Waterfowl Down Pillow
It’s 3AM and you checked into your closest wildlife refuge in hopes of harvesting a few waterfowl. You set up decoys and get situated before sunrise and try to get comfortable in the cold blind before the feathers start flying. Shoot time rolls in and you’re fortunate enough to harvest a few ducks and maybe even some geese. Each bird you pick up you can’t help but admire the beauty of their feathers. But as the morning slows down you start thinking of the work left to do before you get home. By the time you make it into bed, you’ve been awake 30+ hours and all you want is to lay your head down on your comfortable pillow. And what better way to end the day than to rest your head on a pillow made from the down of waterfowl harvested on previous hunts?
This is what I wanted for myself for the past couple years and finally made it a reality. The pillow pictured is made from all my geese and ducks harvested over the last two years. It took some time to collect the down, but man am I happy to have a pillow made from my own wild harvests to remind me of past hunts as I lay my head down to sleep. Interested in making your own wild pillow?
The project itself is actually fairly simple, but the preparation is where it takes a little knowledge and know-how.
For a standard pillow it takes about 10-15 gallons of down. So how much down do you get off each bird? Well for Canada geese it’s about 1 gallon per bird. For ducks it is significantly less and will definitely take a considerable amount of birds to gather what you need to make a pillow. On the mixed bag of ducks I’ve taken over the last two years, I had 14 ducks that equated to about 2 gallons of down. For an explanation of how to collect the down from your birds, click here to see how I do it. It is important to note that you want to be as meticulous as possible to collect only the down for this as sleeping on a bunch of quills from feathers would be a complete nuisance to your sleep.
Fabric choice is important when making a down pillow. The fabric needs to be tightly woven to avoid any of the down slipping through the strands. One of the sources I used for information was Plumeria Bay who had a nice write-up about down proof fabric. A Link to this site can be found here. What I ended up using was a Luxe cotton I purchased over at Joan’s Fabrics which came out to $8/yard after a coupon. I ended up purchasing 2 yards just in case I screwed up the first time cutting it but I really only needed the one yard.
Here's what you will need:
- 10-15 Gallons down
- 1 Yard pillow fabric
(I used Luxe Cotton)
- Thread and fabric scissors
- Measuring tape
- Sewing machine
- Iron and ironing board
- Shop Vacuum (optional)
Start by cutting your fabric to the proper size. For a standard pillow this would be 20”x26”. If your looking for a different size, just be mindful of the amount of down you need.
Iron each piece of fabric to remove any wrinkles. Stack the two sides of the pillow and sew them together on a sewing machine leaving about 1/3rd of one of the shorter sides open.
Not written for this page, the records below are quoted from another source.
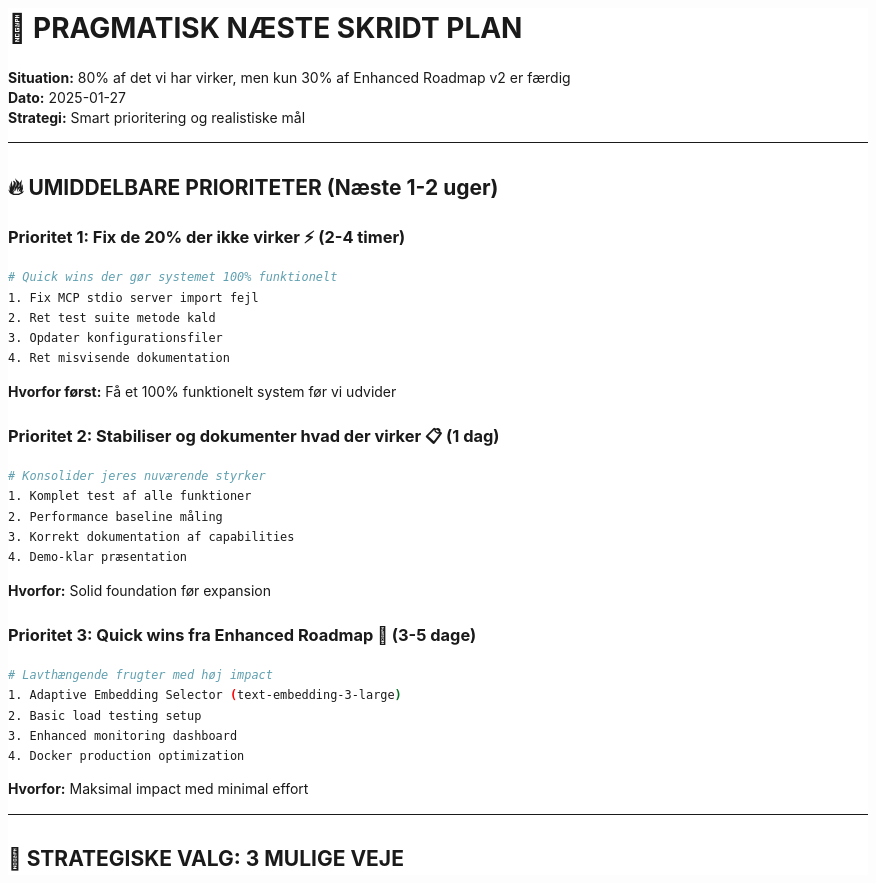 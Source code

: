 # 🎯 PRAGMATISK NÆSTE SKRIDT PLAN

**Situation:** 80% af det vi har virker, men kun 30% af Enhanced Roadmap v2 er færdig  
**Dato:** 2025-01-27  
**Strategi:** Smart prioritering og realistiske mål

---

## 🔥 UMIDDELBARE PRIORITETER (Næste 1-2 uger)

### **Prioritet 1: Fix de 20% der ikke virker** ⚡ (2-4 timer)

```bash
# Quick wins der gør systemet 100% funktionelt
1. Fix MCP stdio server import fejl
2. Ret test suite metode kald  
3. Opdater konfigurationsfiler
4. Ret misvisende dokumentation
```

**Hvorfor først:** Få et 100% funktionelt system før vi udvider

### **Prioritet 2: Stabiliser og dokumenter hvad der virker** 📋 (1 dag)

```bash
# Konsolider jeres nuværende styrker
1. Komplet test af alle funktioner
2. Performance baseline måling
3. Korrekt dokumentation af capabilities
4. Demo-klar præsentation
```

**Hvorfor:** Solid foundation før expansion

### **Prioritet 3: Quick wins fra Enhanced Roadmap** 🚀 (3-5 dage)

```bash
# Lavthængende frugter med høj impact
1. Adaptive Embedding Selector (text-embedding-3-large)
2. Basic load testing setup
3. Enhanced monitoring dashboard
4. Docker production optimization
```

**Hvorfor:** Maksimal impact med minimal effort

---

## 🎯 STRATEGISKE VALG: 3 MULIGE VEJE
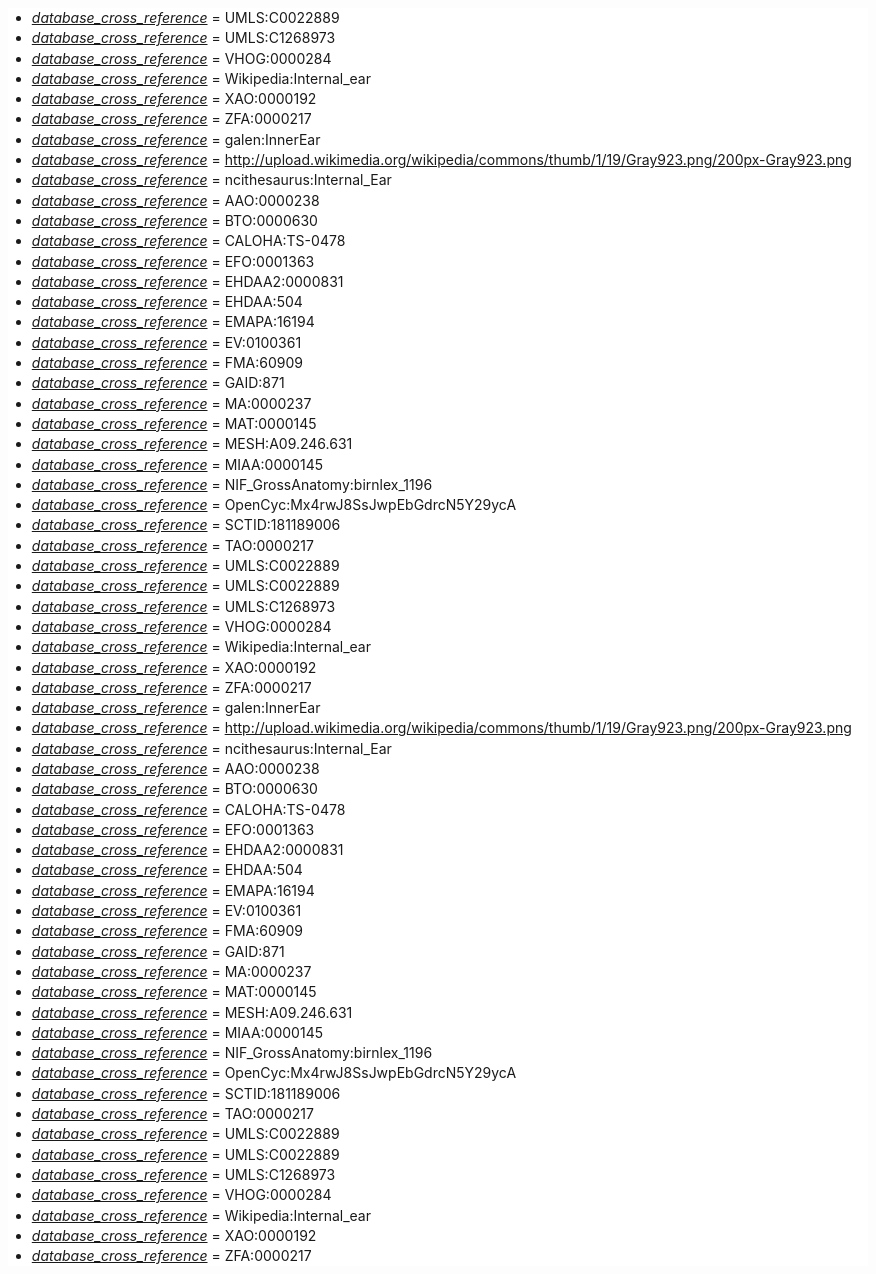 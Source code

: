  * *[database_cross_reference](../../ef/oboInOwl#hasDbXref.md)* = UMLS:C0022889
 * *[database_cross_reference](../../ef/oboInOwl#hasDbXref.md)* = UMLS:C1268973
 * *[database_cross_reference](../../ef/oboInOwl#hasDbXref.md)* = VHOG:0000284
 * *[database_cross_reference](../../ef/oboInOwl#hasDbXref.md)* = Wikipedia:Internal_ear
 * *[database_cross_reference](../../ef/oboInOwl#hasDbXref.md)* = XAO:0000192
 * *[database_cross_reference](../../ef/oboInOwl#hasDbXref.md)* = ZFA:0000217
 * *[database_cross_reference](../../ef/oboInOwl#hasDbXref.md)* = galen:InnerEar
 * *[database_cross_reference](../../ef/oboInOwl#hasDbXref.md)* = http://upload.wikimedia.org/wikipedia/commons/thumb/1/19/Gray923.png/200px-Gray923.png
 * *[database_cross_reference](../../ef/oboInOwl#hasDbXref.md)* = ncithesaurus:Internal_Ear
 * *[database_cross_reference](../../ef/oboInOwl#hasDbXref.md)* = AAO:0000238
 * *[database_cross_reference](../../ef/oboInOwl#hasDbXref.md)* = BTO:0000630
 * *[database_cross_reference](../../ef/oboInOwl#hasDbXref.md)* = CALOHA:TS-0478
 * *[database_cross_reference](../../ef/oboInOwl#hasDbXref.md)* = EFO:0001363
 * *[database_cross_reference](../../ef/oboInOwl#hasDbXref.md)* = EHDAA2:0000831
 * *[database_cross_reference](../../ef/oboInOwl#hasDbXref.md)* = EHDAA:504
 * *[database_cross_reference](../../ef/oboInOwl#hasDbXref.md)* = EMAPA:16194
 * *[database_cross_reference](../../ef/oboInOwl#hasDbXref.md)* = EV:0100361
 * *[database_cross_reference](../../ef/oboInOwl#hasDbXref.md)* = FMA:60909
 * *[database_cross_reference](../../ef/oboInOwl#hasDbXref.md)* = GAID:871
 * *[database_cross_reference](../../ef/oboInOwl#hasDbXref.md)* = MA:0000237
 * *[database_cross_reference](../../ef/oboInOwl#hasDbXref.md)* = MAT:0000145
 * *[database_cross_reference](../../ef/oboInOwl#hasDbXref.md)* = MESH:A09.246.631
 * *[database_cross_reference](../../ef/oboInOwl#hasDbXref.md)* = MIAA:0000145
 * *[database_cross_reference](../../ef/oboInOwl#hasDbXref.md)* = NIF_GrossAnatomy:birnlex_1196
 * *[database_cross_reference](../../ef/oboInOwl#hasDbXref.md)* = OpenCyc:Mx4rwJ8SsJwpEbGdrcN5Y29ycA
 * *[database_cross_reference](../../ef/oboInOwl#hasDbXref.md)* = SCTID:181189006
 * *[database_cross_reference](../../ef/oboInOwl#hasDbXref.md)* = TAO:0000217
 * *[database_cross_reference](../../ef/oboInOwl#hasDbXref.md)* = UMLS:C0022889
 * *[database_cross_reference](../../ef/oboInOwl#hasDbXref.md)* = UMLS:C0022889
 * *[database_cross_reference](../../ef/oboInOwl#hasDbXref.md)* = UMLS:C1268973
 * *[database_cross_reference](../../ef/oboInOwl#hasDbXref.md)* = VHOG:0000284
 * *[database_cross_reference](../../ef/oboInOwl#hasDbXref.md)* = Wikipedia:Internal_ear
 * *[database_cross_reference](../../ef/oboInOwl#hasDbXref.md)* = XAO:0000192
 * *[database_cross_reference](../../ef/oboInOwl#hasDbXref.md)* = ZFA:0000217
 * *[database_cross_reference](../../ef/oboInOwl#hasDbXref.md)* = galen:InnerEar
 * *[database_cross_reference](../../ef/oboInOwl#hasDbXref.md)* = http://upload.wikimedia.org/wikipedia/commons/thumb/1/19/Gray923.png/200px-Gray923.png
 * *[database_cross_reference](../../ef/oboInOwl#hasDbXref.md)* = ncithesaurus:Internal_Ear
 * *[database_cross_reference](../../ef/oboInOwl#hasDbXref.md)* = AAO:0000238
 * *[database_cross_reference](../../ef/oboInOwl#hasDbXref.md)* = BTO:0000630
 * *[database_cross_reference](../../ef/oboInOwl#hasDbXref.md)* = CALOHA:TS-0478
 * *[database_cross_reference](../../ef/oboInOwl#hasDbXref.md)* = EFO:0001363
 * *[database_cross_reference](../../ef/oboInOwl#hasDbXref.md)* = EHDAA2:0000831
 * *[database_cross_reference](../../ef/oboInOwl#hasDbXref.md)* = EHDAA:504
 * *[database_cross_reference](../../ef/oboInOwl#hasDbXref.md)* = EMAPA:16194
 * *[database_cross_reference](../../ef/oboInOwl#hasDbXref.md)* = EV:0100361
 * *[database_cross_reference](../../ef/oboInOwl#hasDbXref.md)* = FMA:60909
 * *[database_cross_reference](../../ef/oboInOwl#hasDbXref.md)* = GAID:871
 * *[database_cross_reference](../../ef/oboInOwl#hasDbXref.md)* = MA:0000237
 * *[database_cross_reference](../../ef/oboInOwl#hasDbXref.md)* = MAT:0000145
 * *[database_cross_reference](../../ef/oboInOwl#hasDbXref.md)* = MESH:A09.246.631
 * *[database_cross_reference](../../ef/oboInOwl#hasDbXref.md)* = MIAA:0000145
 * *[database_cross_reference](../../ef/oboInOwl#hasDbXref.md)* = NIF_GrossAnatomy:birnlex_1196
 * *[database_cross_reference](../../ef/oboInOwl#hasDbXref.md)* = OpenCyc:Mx4rwJ8SsJwpEbGdrcN5Y29ycA
 * *[database_cross_reference](../../ef/oboInOwl#hasDbXref.md)* = SCTID:181189006
 * *[database_cross_reference](../../ef/oboInOwl#hasDbXref.md)* = TAO:0000217
 * *[database_cross_reference](../../ef/oboInOwl#hasDbXref.md)* = UMLS:C0022889
 * *[database_cross_reference](../../ef/oboInOwl#hasDbXref.md)* = UMLS:C0022889
 * *[database_cross_reference](../../ef/oboInOwl#hasDbXref.md)* = UMLS:C1268973
 * *[database_cross_reference](../../ef/oboInOwl#hasDbXref.md)* = VHOG:0000284
 * *[database_cross_reference](../../ef/oboInOwl#hasDbXref.md)* = Wikipedia:Internal_ear
 * *[database_cross_reference](../../ef/oboInOwl#hasDbXref.md)* = XAO:0000192
 * *[database_cross_reference](../../ef/oboInOwl#hasDbXref.md)* = ZFA:0000217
Flip the pillow case inside out and iron the edges to make a crisp seam line. On the open portion, make sure to fold in the fabric to line it up with the rest of the sewn edge and iron it flat. Later you will be sewing this closed and will want the fabric to line up cleanly with the already sewn portion and have all the edges of fabric sewn into the interior.
Stuff your down through the open portion of the pillow case. The easiest way I found was to put the closed 1 gallon bag inside the case and then open it to empty the contents within it. As the pillow case filled more and more I ended up placing the sealed bags into the pillow case, opening it, cut a small hole in the bottom of the bag and used a shop vacuum to blow the material out of the bag and into the case. Be mindful you will need to hold the open end of the case sealed or you could end up spraying out all of your down.
Continue until the firmness is to your liking. Remember that down compresses a lot! So test your pillow by holding the edge closed and resting your head on it to get an idea of firmness.
Once filled, stitch the final opening closed and take it to your dry cleaner. Get it back and enjoy a good nights sleep!